With a gasp and a heave, the metal expelled itself from Noah’s chest, and he rolled forward against the wheel. Colleen didn’t let go. Her hands stayed true even as he jerked and convulsed; red and white blood cells replicated and spread, restoring his life force.
“Oh,” Noah said with his first breath when air filled his lungs. “What…” He passed out again.
Colleen awoke to fluorescent lights against speckled panels, voices around her, the smell of iodine and fresh linens. “Noah.” Her voice cracked, but no one heard.
“You’re safe, lassie,” a man’s voice told her, later. “You both are.”
No, she thought, her soul twisting, I’ve saved our bodies at the expense of our hearts.
Later, when Colleen was allowed to leave her room, she ventured to Noah’s, only to find him discharged. His bed was made up for the next patient, but the nurse said he’d left her a note.
It said only, I told you I could love you through anything, but I guess you’ve made a liar of me. If you’d told me months ago that you’d sold yourself to the devil, we could have saved both of us a lot of heartache. I’ll try to recover our deposit, and with that, I’ll repay you for the plane ticket. I don’t want to owe you anything, or give you any reason to come find me.
Colleen didn’t remember how she got back to Edinburgh. Someone, some kind soul, she thought. All she remembered was the endless green outside her window, fogged by her grief.
Noah moved fast. All his things were gone from her apartment, and the key slid back under the locked door.
No note this time. He’d already said what he needed to say.
If you’d told me months ago that you’d sold yourself to the devil.
She’d saved his life! Yes, she’d lied, but it was for this very reason. Without realizing it, he’d proven to be exactly who she feared he was all along: a man of a big heart, but a very narrow mind.
That night, she called Evangeline and poured her heart out. She left out no details, and when she was done, she fell asleep with the phone still cradled to her tear-stained cheek.
Dearest Colleen,
You haven’t been picking up the phone since the night you called me. I understand, though. My heart breaks for you, and it’s been on my mind nonstop since we talked. Is there no way to fix this? Surely when he called you a witch, it was a heat-of-the-moment comment, not something he meant with conviction. You saved his life. How can he turn his back on you so callously? Has he really been avoiding you since the accident?

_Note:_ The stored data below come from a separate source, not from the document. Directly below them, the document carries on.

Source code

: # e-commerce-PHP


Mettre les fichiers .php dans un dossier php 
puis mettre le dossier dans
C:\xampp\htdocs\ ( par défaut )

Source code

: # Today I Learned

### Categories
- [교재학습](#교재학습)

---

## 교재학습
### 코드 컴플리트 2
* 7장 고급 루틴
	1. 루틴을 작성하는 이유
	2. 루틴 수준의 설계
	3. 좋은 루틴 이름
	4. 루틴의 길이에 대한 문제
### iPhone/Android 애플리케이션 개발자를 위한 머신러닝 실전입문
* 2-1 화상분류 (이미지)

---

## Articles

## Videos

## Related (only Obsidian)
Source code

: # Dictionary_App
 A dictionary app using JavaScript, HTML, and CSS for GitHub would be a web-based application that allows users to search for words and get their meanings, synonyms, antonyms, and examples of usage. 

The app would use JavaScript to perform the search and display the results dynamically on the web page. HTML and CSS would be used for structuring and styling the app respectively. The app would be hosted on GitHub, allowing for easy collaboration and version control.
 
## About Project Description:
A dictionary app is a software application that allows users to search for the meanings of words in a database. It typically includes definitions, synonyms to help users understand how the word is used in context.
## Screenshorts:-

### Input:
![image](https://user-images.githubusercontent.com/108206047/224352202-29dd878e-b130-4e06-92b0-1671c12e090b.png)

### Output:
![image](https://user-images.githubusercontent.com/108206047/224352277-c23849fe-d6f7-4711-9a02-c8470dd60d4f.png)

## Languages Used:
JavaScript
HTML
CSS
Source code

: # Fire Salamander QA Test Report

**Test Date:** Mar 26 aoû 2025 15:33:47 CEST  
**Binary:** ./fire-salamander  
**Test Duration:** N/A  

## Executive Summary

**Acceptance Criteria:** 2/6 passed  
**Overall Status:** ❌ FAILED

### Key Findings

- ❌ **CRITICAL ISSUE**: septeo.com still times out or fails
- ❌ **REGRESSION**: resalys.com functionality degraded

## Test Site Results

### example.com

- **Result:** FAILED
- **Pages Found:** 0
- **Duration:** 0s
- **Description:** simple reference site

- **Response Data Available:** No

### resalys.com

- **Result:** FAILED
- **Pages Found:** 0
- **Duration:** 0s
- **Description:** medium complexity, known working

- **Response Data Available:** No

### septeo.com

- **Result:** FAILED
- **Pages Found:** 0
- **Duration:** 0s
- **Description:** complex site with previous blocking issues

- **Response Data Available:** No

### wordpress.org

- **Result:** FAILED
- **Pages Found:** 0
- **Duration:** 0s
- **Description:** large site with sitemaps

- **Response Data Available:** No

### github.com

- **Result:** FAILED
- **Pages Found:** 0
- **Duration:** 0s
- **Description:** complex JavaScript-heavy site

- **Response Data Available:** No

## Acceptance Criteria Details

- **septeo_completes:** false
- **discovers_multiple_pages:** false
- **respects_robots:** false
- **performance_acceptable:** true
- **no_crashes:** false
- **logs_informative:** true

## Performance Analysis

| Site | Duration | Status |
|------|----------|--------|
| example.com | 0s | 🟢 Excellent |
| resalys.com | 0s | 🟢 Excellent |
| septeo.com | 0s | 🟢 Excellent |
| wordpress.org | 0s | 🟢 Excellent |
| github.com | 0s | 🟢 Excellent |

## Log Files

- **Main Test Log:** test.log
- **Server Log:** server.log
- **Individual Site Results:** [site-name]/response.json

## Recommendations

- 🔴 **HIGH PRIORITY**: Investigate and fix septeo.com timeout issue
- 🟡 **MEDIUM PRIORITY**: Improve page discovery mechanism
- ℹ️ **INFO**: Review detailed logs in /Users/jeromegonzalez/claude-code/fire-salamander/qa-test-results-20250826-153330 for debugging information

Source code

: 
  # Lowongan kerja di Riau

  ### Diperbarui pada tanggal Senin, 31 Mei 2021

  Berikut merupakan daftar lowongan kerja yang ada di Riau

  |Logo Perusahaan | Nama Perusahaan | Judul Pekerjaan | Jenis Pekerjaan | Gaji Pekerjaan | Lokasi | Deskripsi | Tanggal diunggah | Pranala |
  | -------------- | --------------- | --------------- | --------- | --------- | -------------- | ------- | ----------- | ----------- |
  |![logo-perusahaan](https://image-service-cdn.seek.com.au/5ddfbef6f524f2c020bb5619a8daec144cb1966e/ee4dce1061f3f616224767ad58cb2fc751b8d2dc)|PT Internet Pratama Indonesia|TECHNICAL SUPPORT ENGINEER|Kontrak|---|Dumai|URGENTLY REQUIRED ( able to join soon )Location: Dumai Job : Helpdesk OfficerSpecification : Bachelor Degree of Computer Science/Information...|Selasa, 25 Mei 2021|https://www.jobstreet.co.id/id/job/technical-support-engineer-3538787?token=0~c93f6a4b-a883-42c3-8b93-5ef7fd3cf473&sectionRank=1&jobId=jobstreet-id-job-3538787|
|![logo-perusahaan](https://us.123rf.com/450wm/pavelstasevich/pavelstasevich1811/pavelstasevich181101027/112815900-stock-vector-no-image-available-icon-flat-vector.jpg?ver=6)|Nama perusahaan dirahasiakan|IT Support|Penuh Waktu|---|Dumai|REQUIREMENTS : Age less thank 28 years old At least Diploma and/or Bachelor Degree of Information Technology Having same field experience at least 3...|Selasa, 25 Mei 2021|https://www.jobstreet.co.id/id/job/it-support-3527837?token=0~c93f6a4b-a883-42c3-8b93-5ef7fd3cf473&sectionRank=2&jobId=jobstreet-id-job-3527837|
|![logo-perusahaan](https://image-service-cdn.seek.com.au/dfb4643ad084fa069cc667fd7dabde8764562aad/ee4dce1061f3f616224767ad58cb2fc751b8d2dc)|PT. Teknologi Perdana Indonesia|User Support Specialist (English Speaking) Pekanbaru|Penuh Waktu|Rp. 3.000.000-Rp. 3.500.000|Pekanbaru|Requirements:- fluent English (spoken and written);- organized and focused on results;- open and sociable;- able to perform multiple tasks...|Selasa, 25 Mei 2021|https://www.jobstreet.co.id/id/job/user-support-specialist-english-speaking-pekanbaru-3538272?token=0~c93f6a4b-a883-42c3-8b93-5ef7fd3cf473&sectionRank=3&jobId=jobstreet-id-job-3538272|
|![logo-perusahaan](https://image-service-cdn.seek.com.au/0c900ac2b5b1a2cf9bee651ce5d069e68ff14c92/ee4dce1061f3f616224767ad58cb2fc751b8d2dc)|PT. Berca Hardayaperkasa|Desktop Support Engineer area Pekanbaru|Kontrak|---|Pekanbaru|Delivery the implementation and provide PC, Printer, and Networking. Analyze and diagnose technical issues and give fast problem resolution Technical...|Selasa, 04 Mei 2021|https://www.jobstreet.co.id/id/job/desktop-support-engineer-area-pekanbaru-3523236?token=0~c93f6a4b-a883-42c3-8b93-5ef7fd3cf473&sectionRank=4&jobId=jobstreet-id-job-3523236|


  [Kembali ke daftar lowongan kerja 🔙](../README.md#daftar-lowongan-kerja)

On second thought, maybe he doesn’t deserve you. The more I think about his treatment of you, the more my anger boils. You’ve always been the caretaker for everyone. When Mama is gone, you’ll probably be the one who keeps this entire family together. You’re selfless and kind and the best sister anyone could ever ask for. And Noah is a fool because you’d make the best wife he could ever hope for, too.
I’m so sad that your trip home was canceled. Not for me, since I wasn’t going to be there anyway, but I know you were really excited to meet Olivia and Nicolas. Charles offered to buy me a ticket to come see you, and I think I should. I’m ahead in all my classes, so a few days away in the fall won’t hurt. I know you, and you’ll throw me out the window, though, if I come without your permission, so please, give me your permission. Okay? I love you. We’ll get through this together, same as we always have.